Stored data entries
--- START ---

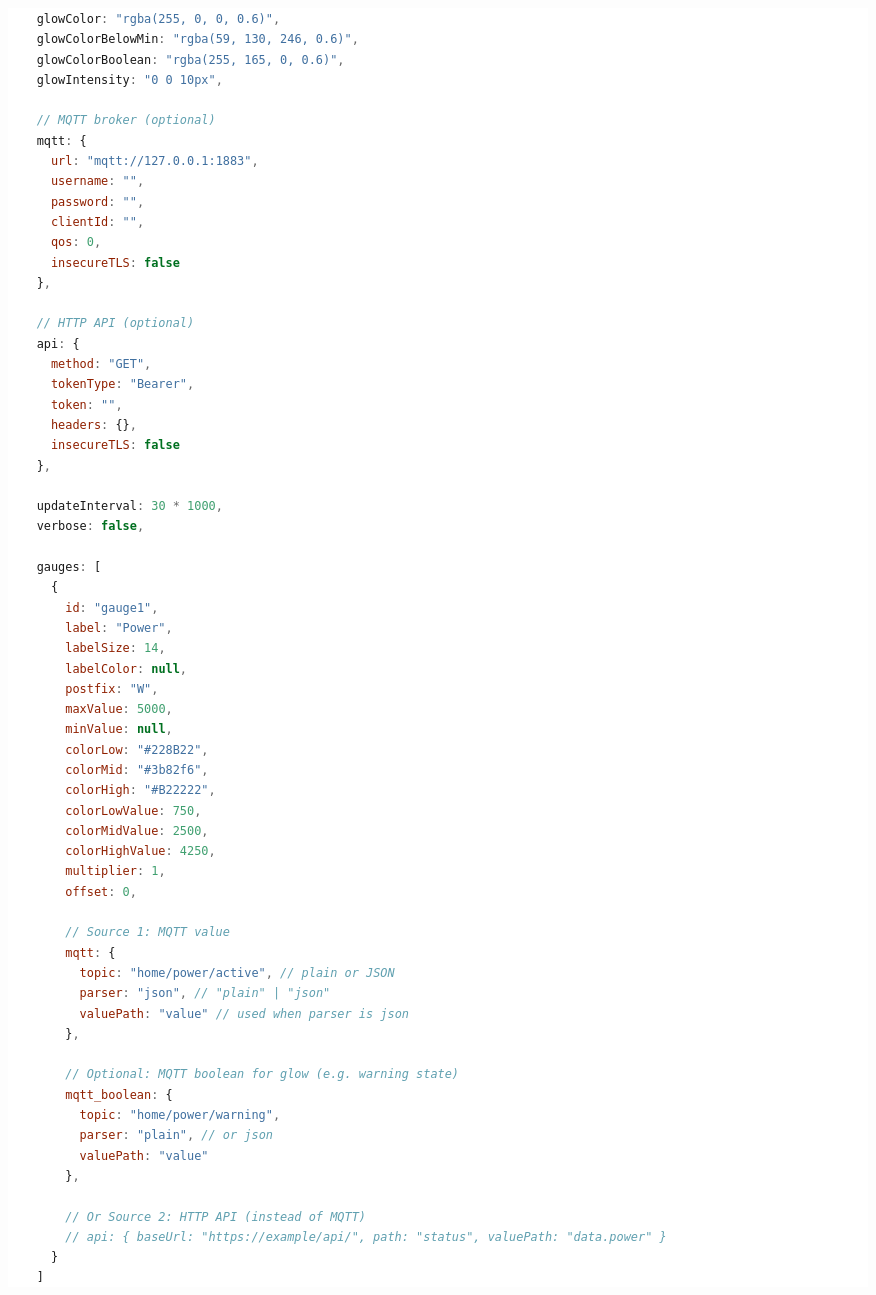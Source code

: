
 ```javascript
    glowColor: "rgba(255, 0, 0, 0.6)",
    glowColorBelowMin: "rgba(59, 130, 246, 0.6)",
    glowColorBoolean: "rgba(255, 165, 0, 0.6)",
    glowIntensity: "0 0 10px",

    // MQTT broker (optional)
    mqtt: {
      url: "mqtt://127.0.0.1:1883",
      username: "",
      password: "",
      clientId: "",
      qos: 0,
      insecureTLS: false
    },

    // HTTP API (optional)
    api: {
      method: "GET",
      tokenType: "Bearer",
      token: "",
      headers: {},
      insecureTLS: false
    },

    updateInterval: 30 * 1000,
    verbose: false,

    gauges: [
      {
        id: "gauge1",
        label: "Power",
        labelSize: 14,
        labelColor: null,
        postfix: "W",
        maxValue: 5000,
        minValue: null,
        colorLow: "#228B22",
        colorMid: "#3b82f6",
        colorHigh: "#B22222",
        colorLowValue: 750,
        colorMidValue: 2500,
        colorHighValue: 4250,
        multiplier: 1,
        offset: 0,

        // Source 1: MQTT value
        mqtt: {
          topic: "home/power/active", // plain or JSON
          parser: "json", // "plain" | "json"
          valuePath: "value" // used when parser is json
        },

        // Optional: MQTT boolean for glow (e.g. warning state)
        mqtt_boolean: {
          topic: "home/power/warning",
          parser: "plain", // or json
          valuePath: "value"
        },

        // Or Source 2: HTTP API (instead of MQTT)
        // api: { baseUrl: "https://example/api/", path: "status", valuePath: "data.power" }
      }
    ]
```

--- END ---

*WORK ITEM*: The number alone, please: how many lines in the data contain the string "home"?

*RESPONSE*: 2